El sorprendente origen de Jacinto Fernández
Era un domingo bochornoso, el verano tocaba a su fin y Madrid empezaba a estar cubierto de hojas resecas. Al salir de la iglesia saqué un cigarrillo y me lo llevé a los labios, caminando deprisa y con la cabeza gacha. Tío Mauro, vestido de punta en blanco, se apresuraba por alcanzarme, pero a mí no me interesaba facilitárselo.
Y es que tío Mauro no era la clase de familiar con el que un chico de mi edad querría que lo vieran: Tenía un talento especial para ponerme en evidencia, que demostraba gustoso en las clases de la facultad de química, a las que acudíamos juntos (normalmente ajustaba mi horario en función de cómo sería más fácil evitarlo, pero a veces me era imposible).
Malhumorado, gruñí para responder a lo que quiera que me estaba contando y todavía sin levantar la cabeza, escaneé la calle, bulliciosa tras el fin de la misa. Un grupo de señoras mayores reía, una chica de pelo lacio empujaba la silla de ruedas de su padre, un hombre robusto y de ceño fruncido, en el que me inquietó reconocer algunos rasgos de mí mismo y a la izquierda, un gitano vendía fruta en su furgoneta, al parecer sin permiso, pues había a su lado un policía que sacaba la libreta de multas de forma amenazadora. Una escena cotidiana hasta que, ¡horror! ¿Es aquel que se acerca al agente tío Mauro?
¡Viejo loco!
A grandes zancadas, llegué hasta dónde estaba él, primero rabioso, pero dominándome enseguida. Me puse rígido, adoptando una pose digna y actúe como sí aquella fuera la más normal de las situaciones, sumándome a la naturalidad de mi tío, que se llevó las manos a la cabeza, y habló como sí estuviese muy irritado:
—¿Cuántas veces voy a tener que repetir en el ayuntamiento que esta zona la controlo yo? Parece mentira, ¡tantos años de trabajo y siguen sin hacerle caso a uno! ¡No se atreva a poner esa multa!

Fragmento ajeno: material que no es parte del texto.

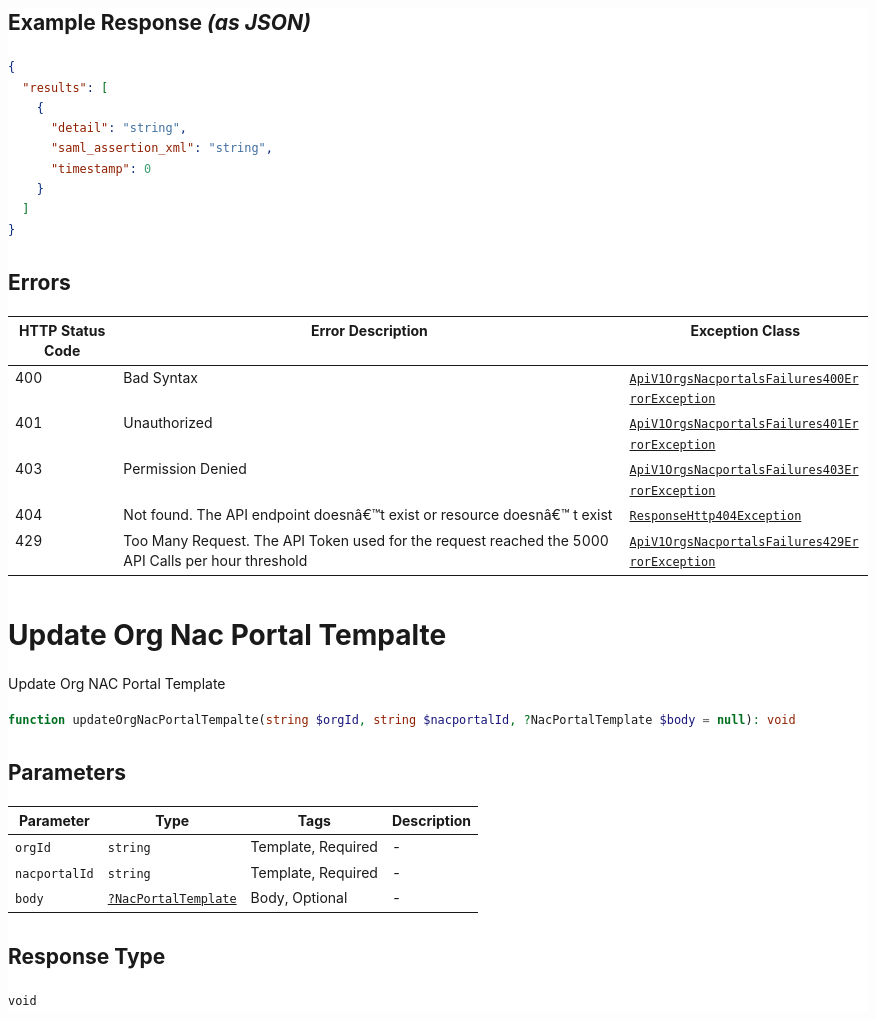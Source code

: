 ## Example Response *(as JSON)*

```json
{
  "results": [
    {
      "detail": "string",
      "saml_assertion_xml": "string",
      "timestamp": 0
    }
  ]
}
```

## Errors

| HTTP Status Code | Error Description | Exception Class |
|  --- | --- | --- |
| 400 | Bad Syntax | [`ApiV1OrgsNacportalsFailures400ErrorException`](../../doc/models/api-v1-orgs-nacportals-failures-400-error-exception.md) |
| 401 | Unauthorized | [`ApiV1OrgsNacportalsFailures401ErrorException`](../../doc/models/api-v1-orgs-nacportals-failures-401-error-exception.md) |
| 403 | Permission Denied | [`ApiV1OrgsNacportalsFailures403ErrorException`](../../doc/models/api-v1-orgs-nacportals-failures-403-error-exception.md) |
| 404 | Not found. The API endpoint doesnâ€™t exist or resource doesnâ€™ t exist | [`ResponseHttp404Exception`](../../doc/models/response-http-404-exception.md) |
| 429 | Too Many Request. The API Token used for the request reached the 5000 API Calls per hour threshold | [`ApiV1OrgsNacportalsFailures429ErrorException`](../../doc/models/api-v1-orgs-nacportals-failures-429-error-exception.md) |


# Update Org Nac Portal Tempalte

Update Org NAC Portal Template

```php
function updateOrgNacPortalTempalte(string $orgId, string $nacportalId, ?NacPortalTemplate $body = null): void
```

## Parameters

| Parameter | Type | Tags | Description |
|  --- | --- | --- | --- |
| `orgId` | `string` | Template, Required | - |
| `nacportalId` | `string` | Template, Required | - |
| `body` | [`?NacPortalTemplate`](../../doc/models/nac-portal-template.md) | Body, Optional | - |

## Response Type

`void`

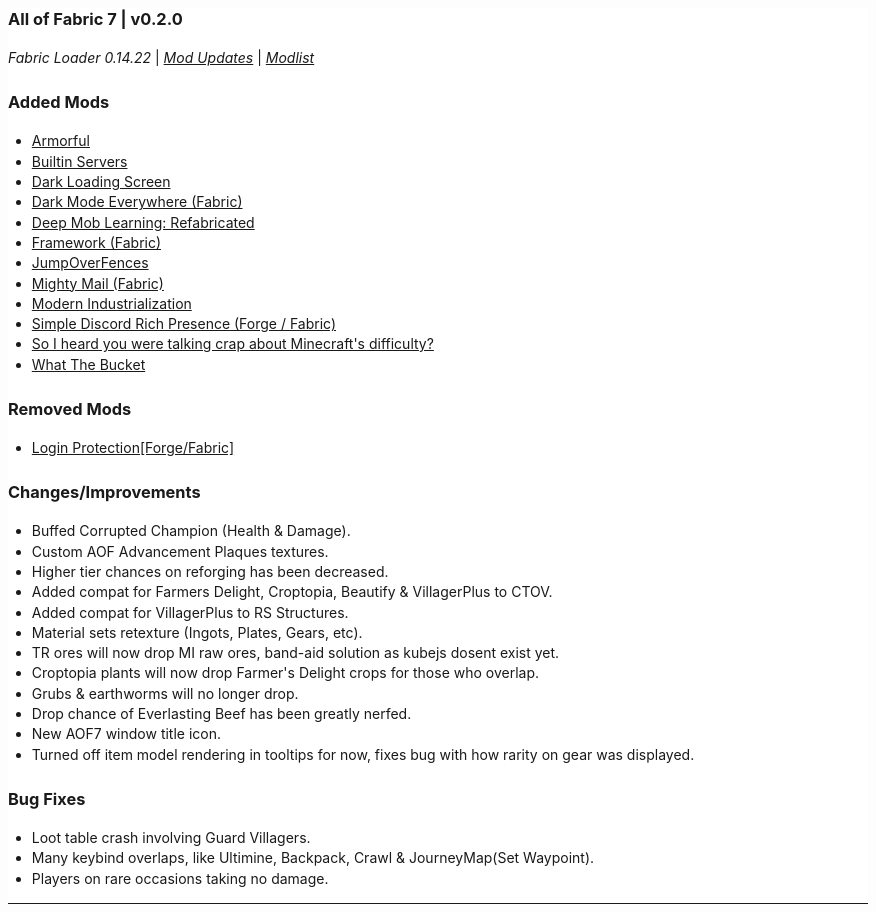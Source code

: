 ### All of Fabric 7 | v0.2.0

_Fabric Loader 0.14.22_ | _[Mod Updates](https://github.com/TeamAOF/All-of-Fabric-7/blob/main/changelogs/changelog_mods_0.2.0.md)_ | _[Modlist](https://github.com/TeamAOF/All-of-Fabric-7/blob/main/changelogs/modlist_0.2.0.md)_

### Added Mods

  * [Armorful](https://www.curseforge.com/minecraft/mc-mods/armorful)
  * [Builtin Servers](https://www.curseforge.com/minecraft/mc-mods/builtin-servers)
  * [Dark Loading Screen](https://www.curseforge.com/minecraft/mc-mods/dark-loading-screen)
  * [Dark Mode Everywhere (Fabric)](https://www.curseforge.com/minecraft/mc-mods/dark-mode-everywhere-fabric)
  * [Deep Mob Learning: Refabricated](https://www.curseforge.com/minecraft/mc-mods/deep-mob-learning-refabricated)
  * [Framework (Fabric)](https://www.curseforge.com/minecraft/mc-mods/framework-fabric)
  * [JumpOverFences](https://www.curseforge.com/minecraft/mc-mods/jumpoverfences)
  * [Mighty Mail (Fabric)](https://www.curseforge.com/minecraft/mc-mods/mighty-mail-fabric)
  * [Modern Industrialization](https://www.curseforge.com/minecraft/mc-mods/modern-industrialization)
  * [Simple Discord Rich Presence (Forge /  Fabric)](https://www.curseforge.com/minecraft/mc-mods/simple-discord-rich-presence)
  * [So I heard you were talking crap about Minecraft's difficulty?](https://www.curseforge.com/minecraft/mc-mods/sihywtcamd)
  * [What The Bucket](https://www.curseforge.com/minecraft/mc-mods/what-the-bucket)

### Removed Mods

  * [Login Protection[Forge/Fabric]](https://www.curseforge.com/minecraft/mc-mods/login-protection)

### Changes/Improvements

- Buffed Corrupted Champion (Health & Damage).
- Custom AOF Advancement Plaques textures.
- Higher tier chances on reforging has been decreased.
- Added compat for Farmers Delight, Croptopia, Beautify & VillagerPlus to CTOV.
- Added compat for VillagerPlus to RS Structures.
- Material sets retexture (Ingots, Plates, Gears, etc).
- TR ores will now drop MI raw ores, band-aid solution as kubejs dosent exist yet.
- Croptopia plants will now drop Farmer's Delight crops for those who overlap.
- Grubs & earthworms will no longer drop.
- Drop chance of Everlasting Beef has been greatly nerfed.
- New AOF7 window title icon.
- Turned off item model rendering in tooltips for now, fixes bug with how rarity on gear was displayed.

### Bug Fixes

- Loot table crash involving Guard Villagers.
- Many keybind overlaps, like Ultimine, Backpack, Crawl & JourneyMap(Set Waypoint).
- Players on rare occasions taking no damage.
---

—¿Cómo dice? —preguntó el policía incrédulo
—¡La madre que lo hizo! ¿Está usted sordo? Escúcheme bien: me llamo Jacinto Fernández Contreras —yo estaba perplejo: acababa de sacar un nombre falso de la nada, como si tal cosa— y quién controla dónde se aparca aquí soy yo. Así que llame a su superior y dígale que se pongan al día de una maldita vez, ¡que no puedo estar así todas las tardes, caramba!
El agente, casi tan sorprendido como el gitano, pidió “un momento” y se apartó un poco, dándonos la espalda, para contactar con el cuartel, sus compañeros o quién quiera que fuese. Tío Mauro dio dos golpes en el lateral de la furgoneta:
—¡Chacho, tira! —exclamó.
El hombre sonrió agradecido y arrancó el coche, con lo que alcancé a ver la matrícula: era de Cáceres, como nosotros, de ahí la solidaridad del tío. Salimos corriendo hacia el otro extremo de la calle pero aun pude ver como el policía se giraba para encontrarse que allí, ya no había nadie.